*** Opening of Exercise data ***

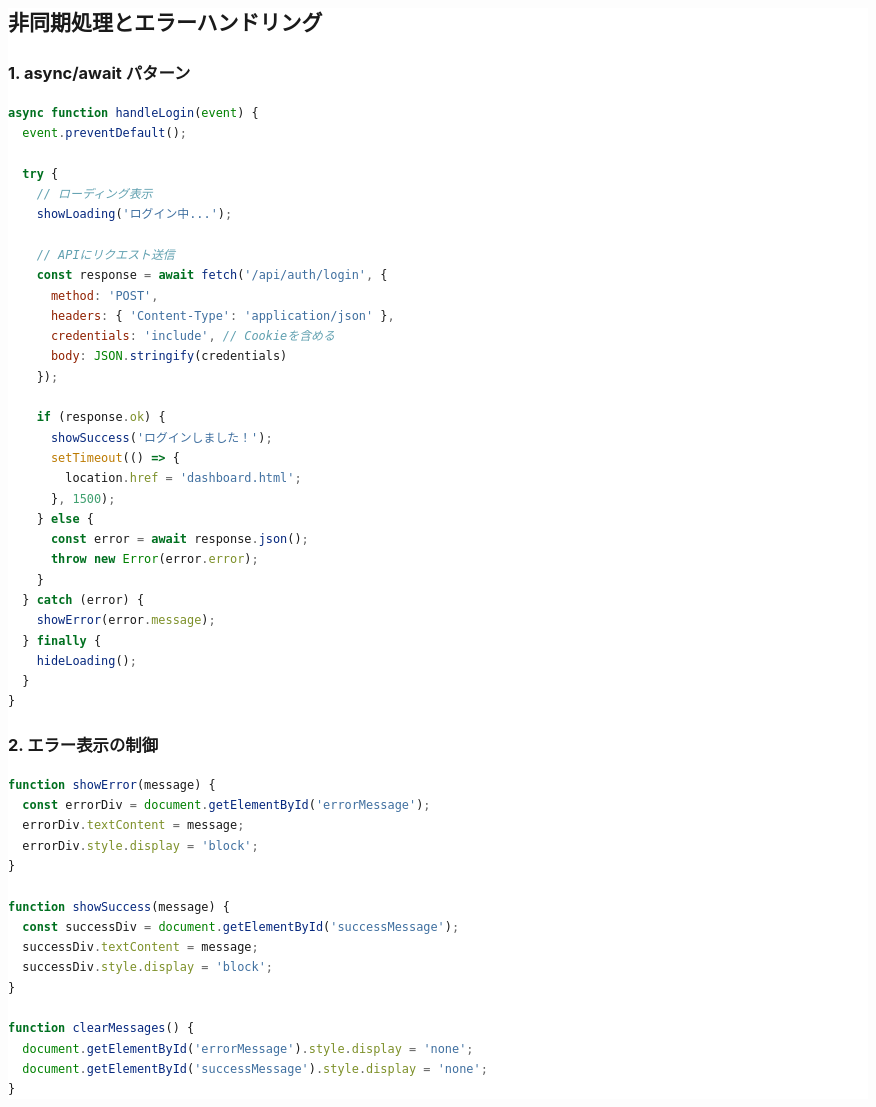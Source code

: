 ## 非同期処理とエラーハンドリング

### 1. async/await パターン
```javascript
async function handleLogin(event) {
  event.preventDefault();
  
  try {
    // ローディング表示
    showLoading('ログイン中...');
    
    // APIにリクエスト送信
    const response = await fetch('/api/auth/login', {
      method: 'POST',
      headers: { 'Content-Type': 'application/json' },
      credentials: 'include', // Cookieを含める
      body: JSON.stringify(credentials)
    });
    
    if (response.ok) {
      showSuccess('ログインしました！');
      setTimeout(() => {
        location.href = 'dashboard.html';
      }, 1500);
    } else {
      const error = await response.json();
      throw new Error(error.error);
    }
  } catch (error) {
    showError(error.message);
  } finally {
    hideLoading();
  }
}
```

### 2. エラー表示の制御
```javascript
function showError(message) {
  const errorDiv = document.getElementById('errorMessage');
  errorDiv.textContent = message;
  errorDiv.style.display = 'block';
}

function showSuccess(message) {
  const successDiv = document.getElementById('successMessage');
  successDiv.textContent = message;
  successDiv.style.display = 'block';
}

function clearMessages() {
  document.getElementById('errorMessage').style.display = 'none';
  document.getElementById('successMessage').style.display = 'none';
}
```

*** Close of Exercise data ***

* **Requirement**
Write out every line in the data that holds the string "credentials".

* **Response box**
      credentials: 'include', // Cookieを含める
      body: JSON.stringify(credentials)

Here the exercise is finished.